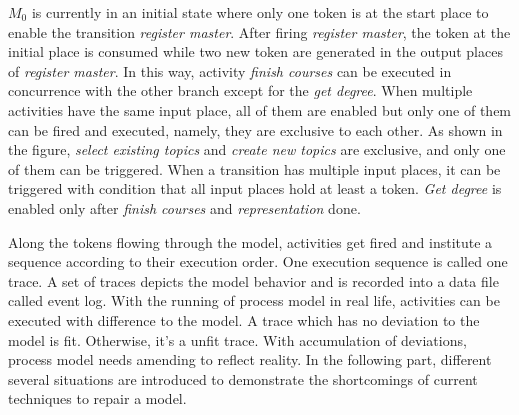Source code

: $M_0$ is currently in an initial state where only one token is at the start place to enable the transition \emph{register master}. After firing \emph{register master}, the token at the initial place is consumed while two new token are generated in the output places of \emph{register master}. In this way, activity \emph{finish courses}  can be executed in concurrence with the other branch except for the \emph{get degree}. When multiple activities have the same input place, all of them are enabled but only one of them can be fired and executed, namely, they are exclusive to each other. As shown in the figure,  \emph{select existing topics}  and \emph{create new topics} are exclusive, and only one of them can be triggered. When a transition has multiple input places, it can be triggered with condition that all input places hold at least a token. \emph{Get degree} is enabled only after \emph{finish courses} and \emph{representation} done. 


Along the tokens flowing through the model, activities get fired and institute a sequence according to their execution order. One execution sequence is called one trace. A set of traces depicts the model behavior and is recorded into a data file called event log. With the running of process model in real life, activities can be executed with difference to the model. A trace which has no deviation to the model is fit. Otherwise, it's a unfit trace. With accumulation of deviations, process model needs amending to reflect reality.  In the following part, different several situations are introduced to demonstrate the shortcomings of current techniques to repair a model. 
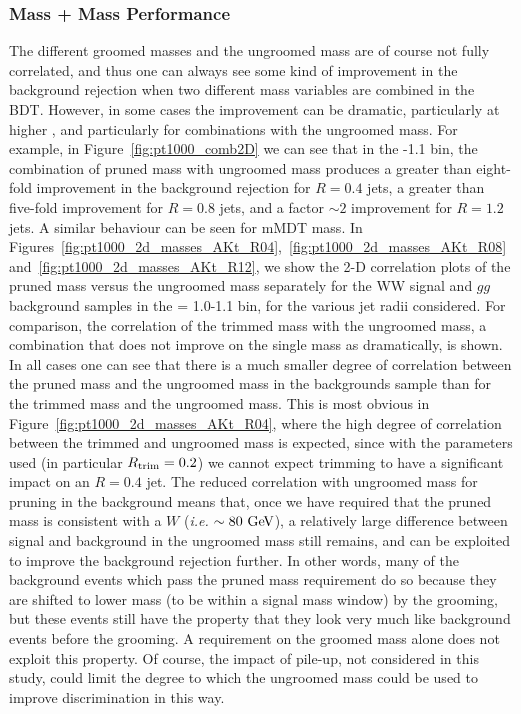 \subsubsection{Mass + Mass Performance}

The different groomed masses and the ungroomed mass are of course not
fully correlated, and thus one can always see some kind of improvement
in the background rejection when two different mass variables are combined
in the BDT. However, in some cases the improvement can be dramatic,
particularly at higher \pt, and particularly for combinations with the
ungroomed mass. For example, in Figure~\ref{fig:pt1000_comb2D} we can
see that in the -1.1 \TeV bin, the combination of pruned mass with
ungroomed mass produces a greater than eight-fold improvement in the
background rejection for $R=0.4$ jets, a greater than five-fold
improvement for $R=0.8$ jets, and a factor $\sim 2$ improvement for
$R=1.2$ jets. A similar behaviour can be seen for mMDT mass. 
In Figures~\ref{fig:pt1000_2d_masses_AKt_R04},~\ref{fig:pt1000_2d_masses_AKt_R08}
and~\ref{fig:pt1000_2d_masses_AKt_R12}, we show the 2-D correlation plots of the pruned mass versus the
ungroomed mass separately for the WW signal and $gg$ background
samples in the \pt = 1.0-1.1 \TeV bin, for the various jet radii
considered. For comparison, the correlation of the trimmed mass with
the ungroomed mass, a combination that does not improve on the single
mass as dramatically, is shown. In all cases one can see that there is
a much smaller degree of correlation between the pruned mass and the
ungroomed mass in the backgrounds sample than for the trimmed mass and the ungroomed mass. This
is most obvious in Figure~\ref{fig:pt1000_2d_masses_AKt_R04}, where
the high degree of correlation between the trimmed and ungroomed mass
is expected, since with the parameters used (in particular
$R_{\rm trim} = 0.2$) we cannot expect trimming to have a significant
impact on an $R=0.4$ jet. The reduced correlation with ungroomed mass
for pruning in the background means that, once we have required that the
pruned mass is consistent with a $W$ (\emph{i.e.} $\sim 80 \GeV$), a relatively large difference
between signal and background in the ungroomed mass still remains, and
can be exploited to improve the background rejection further. In other
words, many of the background events which pass the pruned mass
requirement do so because they are shifted to lower mass (to be within
a signal mass window) by the grooming, but these events still have the
property that they look very much like background events before the
grooming. A  requirement on the groomed mass alone does not
exploit this property. Of course, the impact of pile-up, not considered in this
study, could limit the degree to which the ungroomed
mass could be used to improve discrimination in this way.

■ WHAT YOU WILL DO ■
Only the lines that lie between the start of the listing and the line containing "ungroomed mass. For", both included, belong in the answer; write them out exactly and omit pictures.

■ RESPONSE AREA ■
Source code

: $M_0$ is currently in an initial state where only one token is at the start place to enable the transition \emph{register master}. After firing \emph{register master}, the token at the initial place is consumed while two new token are generated in the output places of \emph{register master}. In this way, activity \emph{finish courses}  can be executed in concurrence with the other branch except for the \emph{get degree}. When multiple activities have the same input place, all of them are enabled but only one of them can be fired and executed, namely, they are exclusive to each other. As shown in the figure,  \emph{select existing topics}  and \emph{create new topics} are exclusive, and only one of them can be triggered. When a transition has multiple input places, it can be triggered with condition that all input places hold at least a token. \emph{Get degree} is enabled only after \emph{finish courses} and \emph{representation} done. 


Along the tokens flowing through the model, activities get fired and institute a sequence according to their execution order. One execution sequence is called one trace. A set of traces depicts the model behavior and is recorded into a data file called event log. With the running of process model in real life, activities can be executed with difference to the model. A trace which has no deviation to the model is fit. Otherwise, it's a unfit trace. With accumulation of deviations, process model needs amending to reflect reality.  In the following part, different several situations are introduced to demonstrate the shortcomings of current techniques to repair a model. 
 \subsubsection{Mass + Mass Performance}

The different groomed masses and the ungroomed mass are of course not
fully correlated, and thus one can always see some kind of improvement
in the background rejection when two different mass variables are combined
in the BDT. However, in some cases the improvement can be dramatic,
particularly at higher \pt, and particularly for combinations with the
ungroomed mass. For example, in Figure~\ref{fig:pt1000_comb2D} we can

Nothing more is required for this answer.